I start this story not at my own desk in the Palazzo Mocenigo, but in a hammock suspended between two graceful pine trees in a place called Oliveto, up in the Sabine Hills, an hour's drive from Rome. The settlement of a dozen houses is dominated by the Villa Parisi, a medieval casale set in a large hillside garden, which some friends from London have taken for a week's stay. The nearest big town, with a population of 45,830 according to the 44esima edizione della Guida Michelin found in the rented car, is Rieti, but I did not come here to fret about sightseeing in Northern Lazio. I came here to make jokes, play cards, sleep, drink, and talk about the servants. In England, there is a name for this kind of summer divertissement, which is supposed to take place somewhere beyond the confines of the former Empire, usually in Greece, Spain, or Italy. It is called a villa holiday.

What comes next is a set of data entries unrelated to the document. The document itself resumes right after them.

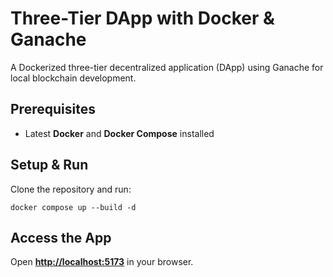 # Three-Tier DApp with Docker & Ganache

A Dockerized three-tier decentralized application (DApp) using Ganache for local blockchain development.

## Prerequisites

- Latest **Docker** and **Docker Compose** installed

## Setup & Run

Clone the repository and run:

```
docker compose up --build -d
```

## Access the App

Open [**http://localhost:5173**](http://localhost:5173) in your browser.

Of course, the arrangements have been made through a London agency, which knows as much about Italy as the Moscow correspondent of the New York Times knows about Russia, and—if such a monster can be imagined—is even more defensively verbose. Accordingly, once the promised luxuries have been paid for in advance, the tenants receive a descriptive folder of several hundred pages, complete with slightly inaccurate maps and wholly imaginary menus, that boils down to something like this: "Just bring your own bloody...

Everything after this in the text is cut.